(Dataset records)

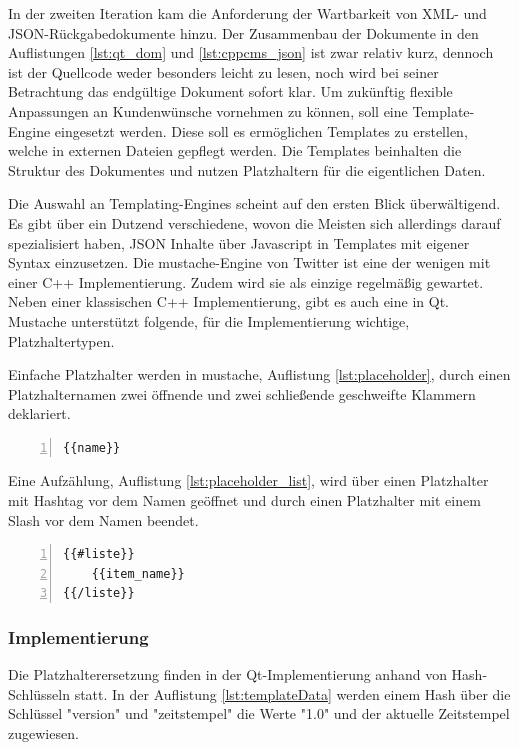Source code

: \documentclass{article}
\begin{document}
In der zweiten Iteration kam die Anforderung der Wartbarkeit von XML- und JSON-Rückgabedokumente hinzu. Der Zusammenbau der Dokumente in den Auflistungen \ref{lst:qt_dom} und \ref{lst:cppcms_json} ist zwar relativ kurz, dennoch ist der Quellcode weder besonders leicht zu lesen, noch wird bei seiner Betrachtung das endgültige Dokument sofort klar. Um zukünftig flexible Anpassungen an Kundenwünsche vornehmen zu können, soll eine Template-Engine eingesetzt werden. Diese soll es ermöglichen Templates zu erstellen, welche in externen Dateien gepflegt werden. Die Templates beinhalten die Struktur des Dokumentes und nutzen Platzhaltern für die eigentlichen Daten.

Die Auswahl an Templating-Engines scheint auf den ersten Blick überwältigend. Es gibt über ein Dutzend verschiedene, wovon die Meisten sich allerdings darauf spezialisiert haben, JSON Inhalte über Javascript in Templates mit eigener Syntax einzusetzen. Die mustache-Engine von Twitter ist eine der wenigen mit einer C++ Implementierung. Zudem wird sie als einzige regelmäßig gewartet. Neben einer klassischen C++ Implementierung, gibt es auch eine in Qt. Mustache unterstützt folgende, für die Implementierung wichtige, Platzhaltertypen. 

Einfache Platzhalter werden in mustache, Auflistung \ref{lst:placeholder}, durch einen Platzhalternamen zwei öffnende und zwei schließende geschweifte Klammern deklariert.

\begin{lstlisting}[caption=Einfache Platzhalter, label=lst:placeholder, frame=single, numbers=left, tabsize=3, captionpos=b]
{{name}}
\end{lstlisting}

Eine Aufzählung, Auflistung \ref{lst:placeholder_list}, wird über einen Platzhalter mit Hashtag vor dem Namen geöffnet und durch einen Platzhalter mit einem Slash vor dem Namen beendet.

\begin{lstlisting}[caption=Platzhalterliste, label=lst:placeholder_list, frame=single, numbers=left, tabsize=3, captionpos=b]
{{#liste}}
	{{item_name}}
{{/liste}}
\end{lstlisting}

\subsubsection{Implementierung}

Die Platzhalterersetzung finden in der Qt-Implementierung anhand von Hash-Schlüsseln statt. In der Auflistung \ref{lst:templateData} werden einem Hash über die Schlüssel "version" und "zeitstempel" die Werte "1.0" und der aktuelle Zeitstempel zugewiesen.
\end{document}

_TASK DIRECTIONS_
When you retype the records, keep every word exactly as written and exclude the pictures.

_RESPONSE BOX_
Source code

: \documentclass{article}
\begin{document}
In der zweiten Iteration kam die Anforderung der Wartbarkeit von XML- und JSON-Rückgabedokumente hinzu. Der Zusammenbau der Dokumente in den Auflistungen \ref{lst:qt_dom} und \ref{lst:cppcms_json} ist zwar relativ kurz, dennoch ist der Quellcode weder besonders leicht zu lesen, noch wird bei seiner Betrachtung das endgültige Dokument sofort klar. Um zukünftig flexible Anpassungen an Kundenwünsche vornehmen zu können, soll eine Template-Engine eingesetzt werden. Diese soll es ermöglichen Templates zu erstellen, welche in externen Dateien gepflegt werden. Die Templates beinhalten die Struktur des Dokumentes und nutzen Platzhaltern für die eigentlichen Daten.

Die Auswahl an Templating-Engines scheint auf den ersten Blick überwältigend. Es gibt über ein Dutzend verschiedene, wovon die Meisten sich allerdings darauf spezialisiert haben, JSON Inhalte über Javascript in Templates mit eigener Syntax einzusetzen. Die mustache-Engine von Twitter ist eine der wenigen mit einer C++ Implementierung. Zudem wird sie als einzige regelmäßig gewartet. Neben einer klassischen C++ Implementierung, gibt es auch eine in Qt. Mustache unterstützt folgende, für die Implementierung wichtige, Platzhaltertypen. 

Einfache Platzhalter werden in mustache, Auflistung \ref{lst:placeholder}, durch einen Platzhalternamen zwei öffnende und zwei schließende geschweifte Klammern deklariert.

\begin{lstlisting}[caption=Einfache Platzhalter, label=lst:placeholder, frame=single, numbers=left, tabsize=3, captionpos=b]
{{name}}
\end{lstlisting}

Eine Aufzählung, Auflistung \ref{lst:placeholder_list}, wird über einen Platzhalter mit Hashtag vor dem Namen geöffnet und durch einen Platzhalter mit einem Slash vor dem Namen beendet.

\begin{lstlisting}[caption=Platzhalterliste, label=lst:placeholder_list, frame=single, numbers=left, tabsize=3, captionpos=b]
{{#liste}}
	{{item_name}}
{{/liste}}
\end{lstlisting}

\subsubsection{Implementierung}

Die Platzhalterersetzung finden in der Qt-Implementierung anhand von Hash-Schlüsseln statt. In der Auflistung \ref{lst:templateData} werden einem Hash über die Schlüssel "version" und "zeitstempel" die Werte "1.0" und der aktuelle Zeitstempel zugewiesen.
\end{document}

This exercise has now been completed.